La mairie prétexte le délabrement imaginaire des lieux (ne pas confondre avec le délabrement de l’imaginaire de ses technocrates) et la pauvreté de la ville (contre la pauvreté intellectuelle de ses richards) afin de bénéficier des fonds de reconversion européens qui financeront en partie le projet. À défaut d’éthique, ces gens-là savent compter. Ainsi la réhabilitation du site prévoit un projet immobilier de construction d’un parc de logements de haut standing (et donc de haut rapport financier) à la place d’anciens ateliers sur des parcelles publiques bradées par la mairie au profit d’entrepreneurs privés. La Cité du Design, reflétant une vision pécuniaire de l’art au service de l’embourgeoisement du centre, connaîtra comme premier directeur François Mouly, ancien professionnel du marketing immobilier chez Decaux (à qui l’on doit les arrêts de bus des Champs Élysées) En échange de fournir sa prestigieuse main d’œuvre, cette même pimpante entreprise sera remerciée en héritant du contrat de décoration et mobilier urbain du nouveau site... Oups ! Se révélant incompétent dans ses fonctions de chéfaillon de boudoir, Mouly, sans toutefois avoir à déplorer la perte d’une rémunération astronomique, sera remplacé par la candidate initiale proposée par les Verts, Elsa Frances... éco-designeuse chez Thompson (eh ! oui, ça existe des industriels écolos !) Thiollière, maire de droite ?
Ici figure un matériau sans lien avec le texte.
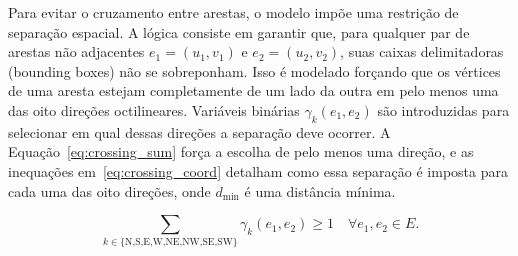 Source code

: \documentclass[cic,tc]{infufrgs}
\begin{document}
Para evitar o cruzamento entre arestas, o modelo impõe uma restrição de separação espacial. A lógica consiste em garantir que, para qualquer par de arestas não adjacentes $e_1=(u_1, v_1)$ e $e_2=(u_2, v_2)$, suas caixas delimitadoras (bounding boxes) não se sobreponham. Isso é modelado forçando que os vértices de uma aresta estejam completamente de um lado da outra em pelo menos uma das oito direções octilineares. Variáveis binárias $\gamma_k(e_1, e_2)$ são introduzidas para selecionar em qual dessas direções a separação deve ocorrer. A Equação~\ref{eq:crossing_sum} força a escolha de pelo menos uma direção, e as inequações em~\ref{eq:crossing_coord} detalham como essa separação é imposta para cada uma das oito direções, onde $d_{\text{min}}$ é uma distância mínima.

\begin{equation}
\sum_{k \in \{\text{N,S,E,W,NE,NW,SE,SW}\}} \gamma_k(e_1, e_2) \ge 1 \quad \forall e_1, e_2 \in E.
\label{eq:crossing_sum}
\end{equation}
\end{document}
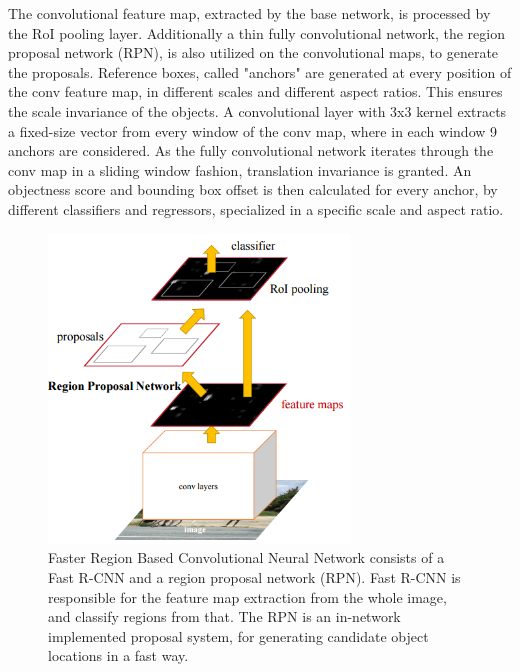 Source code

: The convolutional feature map, extracted by the base network, is processed by the RoI pooling layer. Additionally a thin fully convolutional network, the region proposal network (RPN), is also utilized on the convolutional maps, to generate the proposals. Reference boxes, called "anchors" are generated at every position of the conv feature map, in different scales and different aspect ratios. This ensures the scale invariance of the objects. A convolutional layer with 3x3 kernel extracts a fixed-size vector from every window of the conv map, where in each window 9 anchors are considered. As the fully convolutional network iterates through the conv map in a sliding window fashion, translation invariance is granted. An objectness score and bounding box offset is then calculated for every anchor, by different classifiers and regressors, specialized in a specific scale and aspect ratio.
\bigbreak
\begin{figure}[h!]
	\centering
	\includegraphics[width=8cm]{images/mt/faster-rcnn.png}
	\caption{Faster Region Based Convolutional Neural Network consists of a Fast R-CNN and a region proposal network (RPN). Fast R-CNN is responsible for the feature map extraction from the whole image, and classify regions from that. The RPN is an in-network implemented proposal system, for generating candidate object locations in a fast way.}
	\label{fig:faster-rcnn}
\end{figure}
\bigbreak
Alors que ces intrigues de mauvais roman de gare durent un an, dans les couloirs et cocktails de l’Hôtel de Ville, on s’applique à oublier que Saint-Etienne est peuplée d’habitant-es et n’est pas une ville-fantôme au milieu du désert du Kalahari. La population est noyée dans un flot communicationnel dans lequel sa parole est indésirable. Les associations locales seront écartées par le discrédit jeté sur certaines d’entre elles : leur réputation de passéisme est faite... Ce qui est compréhensible lorsque l’on constate que la vice-présidence des Amis du Vieux Saint-Etienne, relique des nostalgiques du Second Empire sous lequel a été bâtie la Manufacture, est occupée par une élue Front National. Un commissaire-enquêteur nommé par le Ministère de la Culture, sollicité par des associations, rendra un avis défavorable aux visions pharaoniques de Thiollière après avoir déniché les derniers êtres humains vivant là et leur avoir demandé... un avis. Diantre, la Commission Régionale du Patrimoine et des Sites, court-circuitée par les tenants du projet, aurait connu 80 % de membres opposés au réaménagement destructeur. Huit des plus grosses associations nationales de professionnels du patrimoine se mobilisent. Résultat de cette contestation latente : à la mairie, on s’en tape comme de l’an 40, on passe en force. Fastoche, quand l’État, notamment par le biais du Ministère de la Culture Bourgeoise, est impliqué énergiquement dans cet élan rénovateur.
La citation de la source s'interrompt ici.